Such a bid would come as an alternative to the agreement reached with Fairfax Financial on 23 September to take the company private for $4.7bn, a bid which has faced some skepticism because of financing questions.
Intel, LG and Samsung were also named by Reuters this weekend, but it is unclear which parties will bid, if any.
Private equity firms that have shown interest in BlackBerry – which include Cerberus Capital Management – have reportedly asked the company and its advisers to provide additional financial details about its various business segments over the past week.
Possible bidders are proceeding with caution given the uncertainty around BlackBerry, which last month reported a quarterly loss of nearly $1bn after taking a writedown on unsold Z10 phones.

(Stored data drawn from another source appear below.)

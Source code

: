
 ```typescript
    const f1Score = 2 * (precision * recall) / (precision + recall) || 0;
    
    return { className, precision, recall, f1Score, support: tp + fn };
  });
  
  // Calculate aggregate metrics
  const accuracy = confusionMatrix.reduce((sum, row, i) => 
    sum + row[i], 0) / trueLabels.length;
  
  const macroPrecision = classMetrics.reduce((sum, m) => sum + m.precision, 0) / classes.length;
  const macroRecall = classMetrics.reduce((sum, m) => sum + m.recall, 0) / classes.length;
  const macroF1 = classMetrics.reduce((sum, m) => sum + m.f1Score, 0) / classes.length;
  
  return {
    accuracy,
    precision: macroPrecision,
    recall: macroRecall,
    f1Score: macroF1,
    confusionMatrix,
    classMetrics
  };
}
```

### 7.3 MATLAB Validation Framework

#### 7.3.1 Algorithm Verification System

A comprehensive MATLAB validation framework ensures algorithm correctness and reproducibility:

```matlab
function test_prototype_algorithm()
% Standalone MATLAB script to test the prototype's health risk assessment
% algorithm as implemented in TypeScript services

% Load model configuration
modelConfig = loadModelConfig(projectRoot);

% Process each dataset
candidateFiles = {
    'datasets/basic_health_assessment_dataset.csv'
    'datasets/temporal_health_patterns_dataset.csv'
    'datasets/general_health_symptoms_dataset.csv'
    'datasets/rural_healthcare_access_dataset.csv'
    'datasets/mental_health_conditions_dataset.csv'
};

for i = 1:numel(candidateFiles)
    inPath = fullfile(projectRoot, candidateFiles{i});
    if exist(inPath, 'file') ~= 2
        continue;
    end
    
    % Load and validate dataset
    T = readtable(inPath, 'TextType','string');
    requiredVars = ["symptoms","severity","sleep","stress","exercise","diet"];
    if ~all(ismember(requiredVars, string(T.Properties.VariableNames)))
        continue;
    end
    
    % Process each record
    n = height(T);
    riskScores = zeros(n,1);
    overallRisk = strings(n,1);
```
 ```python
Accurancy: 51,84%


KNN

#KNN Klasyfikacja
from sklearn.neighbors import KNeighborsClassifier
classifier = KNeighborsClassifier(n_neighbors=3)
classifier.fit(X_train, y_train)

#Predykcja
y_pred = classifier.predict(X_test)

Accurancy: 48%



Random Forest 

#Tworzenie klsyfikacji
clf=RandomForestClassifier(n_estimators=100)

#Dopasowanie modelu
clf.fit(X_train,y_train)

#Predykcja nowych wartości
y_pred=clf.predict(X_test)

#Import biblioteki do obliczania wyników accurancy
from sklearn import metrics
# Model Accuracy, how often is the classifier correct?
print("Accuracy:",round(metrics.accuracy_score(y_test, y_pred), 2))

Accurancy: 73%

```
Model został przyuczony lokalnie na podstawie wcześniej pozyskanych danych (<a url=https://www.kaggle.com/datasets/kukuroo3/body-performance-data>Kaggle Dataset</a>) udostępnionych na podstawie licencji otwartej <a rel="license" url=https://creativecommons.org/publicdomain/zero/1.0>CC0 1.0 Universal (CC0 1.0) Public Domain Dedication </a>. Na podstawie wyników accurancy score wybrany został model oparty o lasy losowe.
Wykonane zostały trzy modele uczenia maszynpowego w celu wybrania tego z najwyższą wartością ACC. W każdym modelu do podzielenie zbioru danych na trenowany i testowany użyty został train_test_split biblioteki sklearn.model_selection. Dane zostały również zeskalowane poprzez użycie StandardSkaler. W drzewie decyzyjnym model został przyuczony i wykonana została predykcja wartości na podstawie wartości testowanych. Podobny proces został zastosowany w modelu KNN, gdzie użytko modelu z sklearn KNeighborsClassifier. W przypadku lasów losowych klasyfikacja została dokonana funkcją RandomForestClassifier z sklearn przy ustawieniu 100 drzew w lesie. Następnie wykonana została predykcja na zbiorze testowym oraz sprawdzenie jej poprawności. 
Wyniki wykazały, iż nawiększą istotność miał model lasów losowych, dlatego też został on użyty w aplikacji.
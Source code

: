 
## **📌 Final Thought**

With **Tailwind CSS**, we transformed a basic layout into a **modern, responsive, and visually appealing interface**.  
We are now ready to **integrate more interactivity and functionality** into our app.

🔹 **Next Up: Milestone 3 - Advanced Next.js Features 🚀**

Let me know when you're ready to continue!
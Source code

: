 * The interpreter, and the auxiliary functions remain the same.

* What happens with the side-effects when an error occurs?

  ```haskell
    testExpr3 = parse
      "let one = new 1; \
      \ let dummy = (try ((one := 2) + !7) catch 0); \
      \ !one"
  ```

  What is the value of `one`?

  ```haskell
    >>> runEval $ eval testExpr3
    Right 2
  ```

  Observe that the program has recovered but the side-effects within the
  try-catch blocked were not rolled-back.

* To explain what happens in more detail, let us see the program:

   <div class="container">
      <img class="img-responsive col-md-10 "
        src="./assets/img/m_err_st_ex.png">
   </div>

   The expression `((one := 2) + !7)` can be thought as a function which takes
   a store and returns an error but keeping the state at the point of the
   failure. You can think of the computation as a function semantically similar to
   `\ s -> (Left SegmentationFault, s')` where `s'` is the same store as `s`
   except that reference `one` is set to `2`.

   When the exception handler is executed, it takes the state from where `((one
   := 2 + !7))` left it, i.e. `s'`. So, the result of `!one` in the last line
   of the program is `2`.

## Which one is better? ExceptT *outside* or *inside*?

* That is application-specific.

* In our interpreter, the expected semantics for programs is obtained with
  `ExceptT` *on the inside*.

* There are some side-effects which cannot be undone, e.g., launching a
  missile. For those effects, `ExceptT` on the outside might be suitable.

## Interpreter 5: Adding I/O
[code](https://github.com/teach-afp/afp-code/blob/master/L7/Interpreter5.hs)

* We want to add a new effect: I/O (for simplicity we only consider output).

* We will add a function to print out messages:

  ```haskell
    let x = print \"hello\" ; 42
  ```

The value of BlackBerry’s patent portfolio and licensing agreements is likely to halve in the next 18 months, a company filing from last week shows, potentially limiting its attractiveness to suitors.
BlackBerry would have to find such rival bids considerably better than Fairfax’s current offer for BlackBerry to pay the $150m break fee it signed up to as part of the agreement.
BlackBerry first reported its plans for a sale on 12 August when it announced, “the company's Board of Directors has formed a special committee to explore strategic alternatives to enhance value and increase scale in order to accelerate BlackBerry 10 deployment.”
Adding that this could include the possible sale of the company.
JP Morgan and RBC Capital Markets are advising BlackBerry.
The board is reportedly being advised by Perella Weinberg Partners and Skadden, Arps, Slate, Meagher & Flom and Torys are providing legal advice.